╭─ SUPPLIED MATERIAL

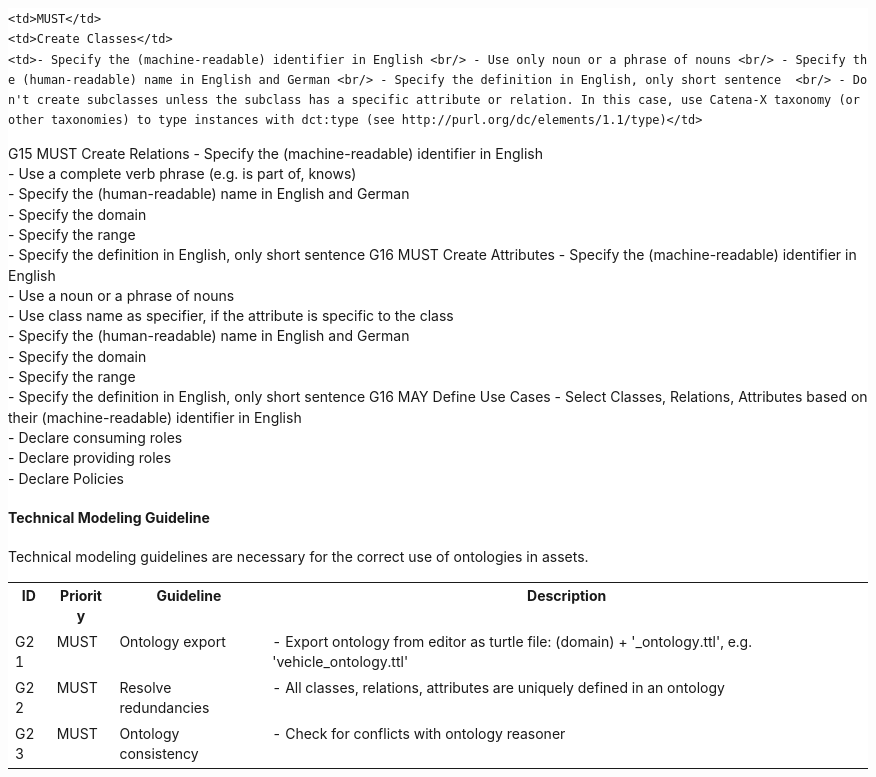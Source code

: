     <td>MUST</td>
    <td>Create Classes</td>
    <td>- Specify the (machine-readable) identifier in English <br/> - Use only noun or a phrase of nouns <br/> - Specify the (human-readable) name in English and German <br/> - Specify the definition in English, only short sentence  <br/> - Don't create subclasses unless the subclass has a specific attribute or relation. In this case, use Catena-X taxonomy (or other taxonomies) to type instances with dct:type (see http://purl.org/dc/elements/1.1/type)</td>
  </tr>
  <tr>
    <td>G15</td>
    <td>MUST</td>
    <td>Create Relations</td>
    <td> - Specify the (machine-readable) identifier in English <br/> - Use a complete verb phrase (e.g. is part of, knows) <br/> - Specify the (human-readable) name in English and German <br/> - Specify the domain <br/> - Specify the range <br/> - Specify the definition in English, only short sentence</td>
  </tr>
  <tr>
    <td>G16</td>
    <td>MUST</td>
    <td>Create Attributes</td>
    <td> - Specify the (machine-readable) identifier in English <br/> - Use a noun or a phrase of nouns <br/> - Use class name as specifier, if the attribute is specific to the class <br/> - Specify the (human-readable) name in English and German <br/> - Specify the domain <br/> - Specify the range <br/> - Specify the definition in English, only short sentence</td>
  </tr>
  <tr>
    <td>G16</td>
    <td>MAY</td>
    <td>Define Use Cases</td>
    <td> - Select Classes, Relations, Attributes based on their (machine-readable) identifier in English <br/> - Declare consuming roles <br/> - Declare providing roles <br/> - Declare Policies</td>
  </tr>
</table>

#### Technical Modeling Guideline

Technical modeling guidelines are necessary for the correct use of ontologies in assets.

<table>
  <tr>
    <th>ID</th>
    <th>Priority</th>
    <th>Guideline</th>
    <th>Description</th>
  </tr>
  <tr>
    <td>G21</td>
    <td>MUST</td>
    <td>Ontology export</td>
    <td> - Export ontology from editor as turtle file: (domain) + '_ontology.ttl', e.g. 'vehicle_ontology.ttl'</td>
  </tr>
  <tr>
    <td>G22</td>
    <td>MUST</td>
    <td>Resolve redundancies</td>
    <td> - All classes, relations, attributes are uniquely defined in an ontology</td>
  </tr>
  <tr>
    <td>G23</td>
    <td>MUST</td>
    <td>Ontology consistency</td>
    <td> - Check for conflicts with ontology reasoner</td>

╰─

• WHAT YOU ARE ASKED TO DO: Restate each line from the start of the listing through the line bearing "#### Technical Modeling Guideline" word for word. Drop the pictures.

• EXERCISE ANSWER:
Source code

:     <td>MUST</td>
    <td>Create Classes</td>
    <td>- Specify the (machine-readable) identifier in English <br/> - Use only noun or a phrase of nouns <br/> - Specify the (human-readable) name in English and German <br/> - Specify the definition in English, only short sentence  <br/> - Don't create subclasses unless the subclass has a specific attribute or relation. In this case, use Catena-X taxonomy (or other taxonomies) to type instances with dct:type (see http://purl.org/dc/elements/1.1/type)</td>
  </tr>
  <tr>
    <td>G15</td>
    <td>MUST</td>
    <td>Create Relations</td>
    <td> - Specify the (machine-readable) identifier in English <br/> - Use a complete verb phrase (e.g. is part of, knows) <br/> - Specify the (human-readable) name in English and German <br/> - Specify the domain <br/> - Specify the range <br/> - Specify the definition in English, only short sentence</td>
  </tr>
  <tr>
    <td>G16</td>
    <td>MUST</td>
    <td>Create Attributes</td>
    <td> - Specify the (machine-readable) identifier in English <br/> - Use a noun or a phrase of nouns <br/> - Use class name as specifier, if the attribute is specific to the class <br/> - Specify the (human-readable) name in English and German <br/> - Specify the domain <br/> - Specify the range <br/> - Specify the definition in English, only short sentence</td>
  </tr>
  <tr>
    <td>G16</td>
    <td>MAY</td>
    <td>Define Use Cases</td>
    <td> - Select Classes, Relations, Attributes based on their (machine-readable) identifier in English <br/> - Declare consuming roles <br/> - Declare providing roles <br/> - Declare Policies</td>
  </tr>
</table>

#### Technical Modeling Guideline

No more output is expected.